Il nuovo contratto dei camici bianchi – in realtà già scaduto – coincide con la fine della fase più acuta della pandemia, ma anche con la partenza degli investimenti del Pnrr che cubano in tutto 20 miliardi per la Sanità e punta – così si legge nell’atto di indirizzo – sia a «incentivare l’ingresso nel Ssn dei giovani» che a «trattenere/fidelizzare i professionisti che già vi operano, prevedendo sviluppi di carriera, ma anche modalità di lavoro che consentano una migliore armonizzazione con la vita privata e familiare». Da anni si assiste infatti a un vero e proprio esodo dal Servizio sanitario pubblico, fenomeno che si è accentuato con la pandemia, sia per la minore attrattività economica che per le condizioni di lavoro sempre più proibitive, tra turni massacranti, ferie e riposi saltati e progressioni di carriera bloccate. «I fondi messi a disposizione non bastano certo a rendere più attrattivo il lavoro nel Ssn, ma questo contratto va in ogni modo sfruttato per migliorare le condizioni di lavoro, diritti come ferie e riposi devono essere davvero esigibili e ci vuole anche più flessibilità invece che circondare i medici di obblighi e incompatibilità», avverte Pierino Di Silverio segretario di Anaao Assomed, la principale sigla degli ospedalieri.

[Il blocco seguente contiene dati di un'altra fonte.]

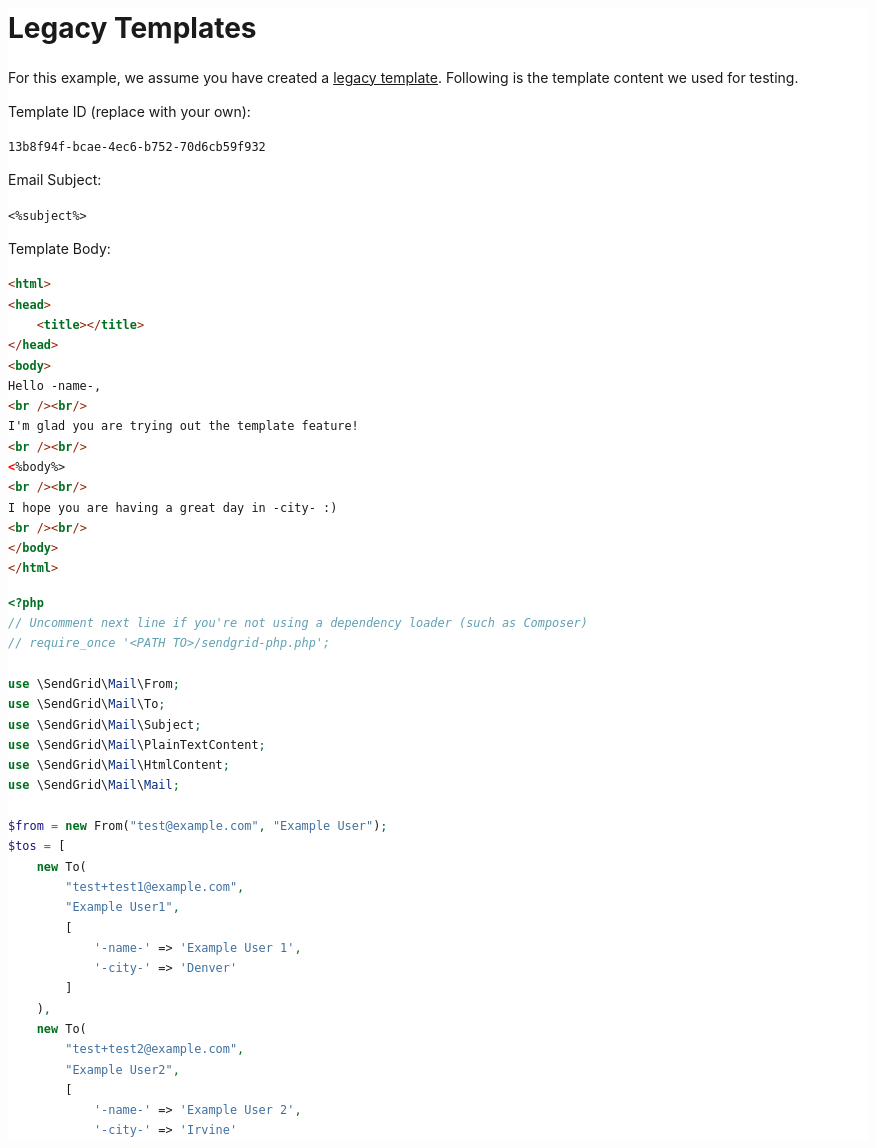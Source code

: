 <a name="legacy-templates"></a>
# Legacy Templates

For this example, we assume you have created a [legacy template](https://sendgrid.com/docs/User_Guide/Transactional_Templates/create_and_edit_transactional_templates.html). Following is the template content we used for testing.

Template ID (replace with your own):

```text
13b8f94f-bcae-4ec6-b752-70d6cb59f932
```

Email Subject:

```text
<%subject%>
```

Template Body:

```html
<html>
<head>
	<title></title>
</head>
<body>
Hello -name-,
<br /><br/>
I'm glad you are trying out the template feature!
<br /><br/>
<%body%>
<br /><br/>
I hope you are having a great day in -city- :)
<br /><br/>
</body>
</html>
```

```php
<?php
// Uncomment next line if you're not using a dependency loader (such as Composer)
// require_once '<PATH TO>/sendgrid-php.php';

use \SendGrid\Mail\From;
use \SendGrid\Mail\To;
use \SendGrid\Mail\Subject;
use \SendGrid\Mail\PlainTextContent;
use \SendGrid\Mail\HtmlContent;
use \SendGrid\Mail\Mail;

$from = new From("test@example.com", "Example User");
$tos = [ 
    new To(
        "test+test1@example.com",
        "Example User1",
        [
            '-name-' => 'Example User 1',
            '-city-' => 'Denver'
        ]
    ),
    new To(
        "test+test2@example.com",
        "Example User2",
        [
            '-name-' => 'Example User 2',
            '-city-' => 'Irvine'
```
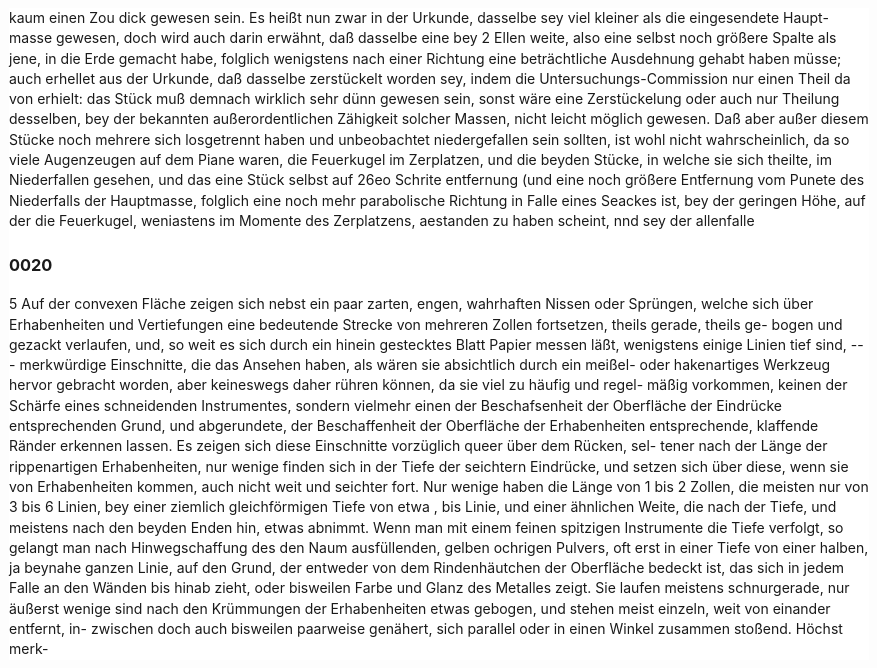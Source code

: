 kaum einen Zou dick gewesen sein. Es heißt nun zwar in der Urkunde, dasselbe sey viel kleiner als die eingesendete Haupt-
masse gewesen, doch wird auch darin erwähnt, daß dasselbe eine bey 2 Ellen weite, also eine selbst noch größere Spalte als
jene, in die Erde gemacht habe, folglich wenigstens nach einer Richtung eine beträchtliche Ausdehnung gehabt haben müsse;
auch erhellet aus der Urkunde, daß dasselbe zerstückelt worden sey, indem die Untersuchungs-Commission nur einen Theil da
von erhielt: das Stück muß demnach wirklich sehr dünn gewesen sein, sonst wäre eine Zerstückelung oder auch nur Theilung
desselben, bey der bekannten außerordentlichen Zähigkeit solcher Massen, nicht leicht möglich gewesen. Daß aber außer diesem
Stücke noch mehrere sich losgetrennt haben und unbeobachtet niedergefallen sein sollten, ist wohl nicht wahrscheinlich, da so
viele Augenzeugen auf dem Piane waren, die Feuerkugel im Zerplatzen, und die beyden Stücke, in welche sie sich theilte, im
Niederfallen gesehen, und das eine Stück selbst auf 26eo Schrite entfernung (und eine noch größere Entfernung vom Punete
des Niederfalls der Hauptmasse, folglich eine noch mehr parabolische Richtung in Falle eines Seackes ist, bey der geringen
Höhe, auf der die Feuerkugel, weniastens im Momente des Zerplatzens, aestanden zu haben scheint, nnd sey der allenfalle


### 0020

5
Auf der convexen Fläche zeigen sich nebst ein paar zarten, engen, wahrhaften Nissen oder Sprüngen, welche sich
über Erhabenheiten und Vertiefungen eine bedeutende Strecke von mehreren Zollen fortsetzen, theils gerade, theils ge-
bogen und gezackt verlaufen, und, so weit es sich durch ein hinein gestecktes Blatt Papier messen läßt, wenigstens einige
Linien tief sind, --- merkwürdige Einschnitte, die das Ansehen haben, als wären sie absichtlich durch ein meißel- oder
hakenartiges Werkzeug hervor gebracht worden, aber keineswegs daher rühren können, da sie viel zu häufig und regel-
mäßig vorkommen, keinen der Schärfe eines schneidenden Instrumentes, sondern vielmehr einen der Beschafsenheit der
Oberfläche der Eindrücke entsprechenden Grund, und abgerundete, der Beschaffenheit der Oberfläche der Erhabenheiten
entsprechende, klaffende Ränder erkennen lassen. Es zeigen sich diese Einschnitte vorzüglich queer über dem Rücken, sel-
tener nach der Länge der rippenartigen Erhabenheiten, nur wenige finden sich in der Tiefe der seichtern Eindrücke, und
setzen sich über diese, wenn sie von Erhabenheiten kommen, auch nicht weit und seichter fort. Nur wenige haben die
Länge von 1 bis 2 Zollen, die meisten nur von 3 bis 6 Linien, bey einer ziemlich gleichförmigen Tiefe von etwa , bis
Linie, und einer ähnlichen Weite, die nach der Tiefe, und meistens nach den beyden Enden hin, etwas abnimmt.
Wenn man mit einem feinen spitzigen Instrumente die Tiefe verfolgt, so gelangt man nach Hinwegschaffung des den
Naum ausfüllenden, gelben ochrigen Pulvers, oft erst in einer Tiefe von einer halben, ja beynahe ganzen Linie, auf den
Grund, der entweder von dem Rindenhäutchen der Oberfläche bedeckt ist, das sich in jedem Falle an den Wänden bis
hinab zieht, oder bisweilen Farbe und Glanz des Metalles zeigt. Sie laufen meistens schnurgerade, nur äußerst wenige
sind nach den Krümmungen der Erhabenheiten etwas gebogen, und stehen meist einzeln, weit von einander entfernt, in-
zwischen doch auch bisweilen paarweise genähert, sich parallel oder in einen Winkel zusammen stoßend. Höchst merk-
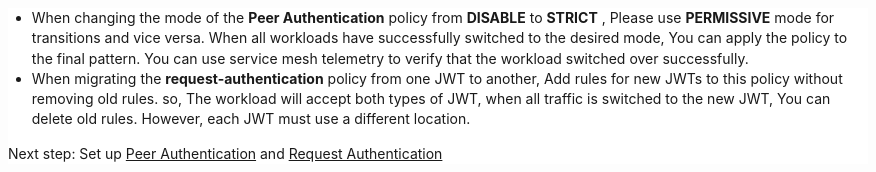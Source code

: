 - When changing the mode of the __Peer Authentication__ policy from __DISABLE__ to __STRICT__ ,
   Please use __PERMISSIVE__ mode for transitions and vice versa. When all workloads have successfully switched to the desired mode,
   You can apply the policy to the final pattern. You can use service mesh telemetry to verify that the workload switched over successfully.
- When migrating the __request-authentication__ policy from one JWT to another,
   Add rules for new JWTs to this policy without removing old rules. so,
   The workload will accept both types of JWT, when all traffic is switched to the new JWT,
   You can delete old rules. However, each JWT must use a different location.

Next step: Set up [Peer Authentication](./peer.md) and [Request Authentication](./request.md)
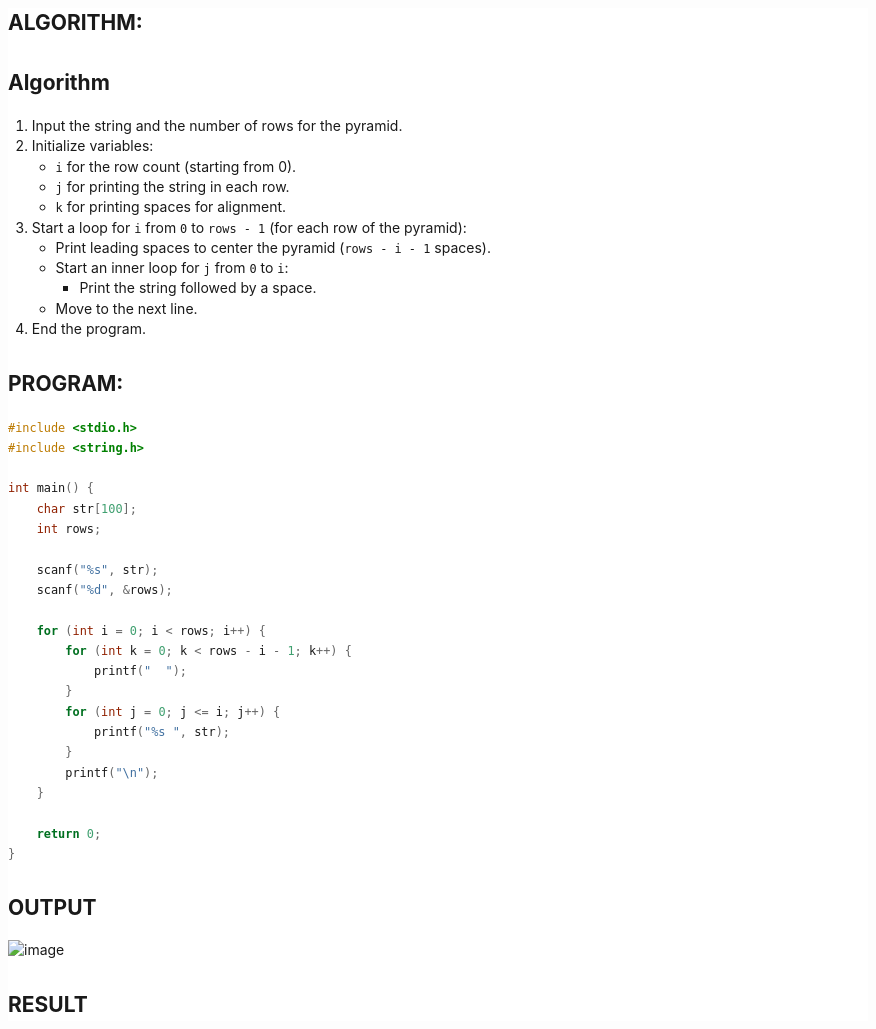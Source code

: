 ## ALGORITHM:

## Algorithm

1. Input the string and the number of rows for the pyramid.
2. Initialize variables:
   - `i` for the row count (starting from 0).
   - `j` for printing the string in each row.
   - `k` for printing spaces for alignment.
3. Start a loop for `i` from `0` to `rows - 1` (for each row of the pyramid):
   - Print leading spaces to center the pyramid (`rows - i - 1` spaces).
   - Start an inner loop for `j` from `0` to `i`:
     - Print the string followed by a space.
   - Move to the next line.
4. End the program.


## PROGRAM:
```c
#include <stdio.h>
#include <string.h>

int main() {
    char str[100];
    int rows;

    scanf("%s", str);
    scanf("%d", &rows);

    for (int i = 0; i < rows; i++) {
        for (int k = 0; k < rows - i - 1; k++) {
            printf("  ");
        }
        for (int j = 0; j <= i; j++) {
            printf("%s ", str);
        }
        printf("\n");
    }

    return 0;
}

```

 ## OUTPUT
![image](https://github.com/user-attachments/assets/9290a727-73b3-4951-b3c9-142aa77664d2)

 

## RESULT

Che sottolinea come sia cruciale «incentivare i giovani consentendo scatti e carriera da subito altrimenti poi non ci dobbiamo interrogare come mai un giovane preferisce lavorare a gettone piuttosto che farsi assumere a tempo indeterminato». Un nervo scoperto, questo dei medici esterni pagati a gettone dagli ospedali quasi a peso d’oro per coprire i buchi nei turni, su cui ieri il ministro della Salute Orazio Schillaci – in audizione in Parlamento – ha promesso un intervento a stretto giro: «È mia intenzione affrontare, anche con provvedimenti straordinari e di urgenza, il fenomeno crescente del ricorso ad appalti esterni da parte delle aziende e degli enti del Ssn per garantire i servizi assistenziali». Per il ministro c’è un «uso distorto delle esternalizzazioni» che «non soltanto genera un sempre più gravoso onere in capo alle strutture, ma comporta anche gravi criticità in termini di sicurezza delle cure, sia perché non sempre offre adeguate garanzie sulle competenze dei professionisti coinvolti, sia per la ridotta fidelizzazione di questi ultimi alle strutture pubbliche».
Anche il ministro della Pubblica amministrazione Paolo Zangrillo che ha firmato i due atti di indirizzo (quello per i medici e per le funzioni centrali) dopo aver ribadito che il Governo porrà «un’attenzione particolare al comparto utilizzando tutti gli strumenti finanziari possibili per investire risorse in un settore strategico come quello della salute pubblica» è intervenuto sul tema dei gettonisti: «La contingente carenza di personale medico, soprattutto in alcuni ambiti specialistici, e il fenomeno delle dimissioni volontarie determinano la necessità di interventi a livello economico e operativo anche per limitare, per quanto possibile, le esternalizzazioni».
Critica infine sulle risorse stanziate per il contratto anche la Federazione veterinari medici e dirigenti sanitari: «A meno di un intervento straordinario in termini economici e normativi – afferma il presidente Aldo Grasselli – non sarà questo contratto povero, tardivo, timido e frettoloso, a mitigare il malcontento del personale sanitario».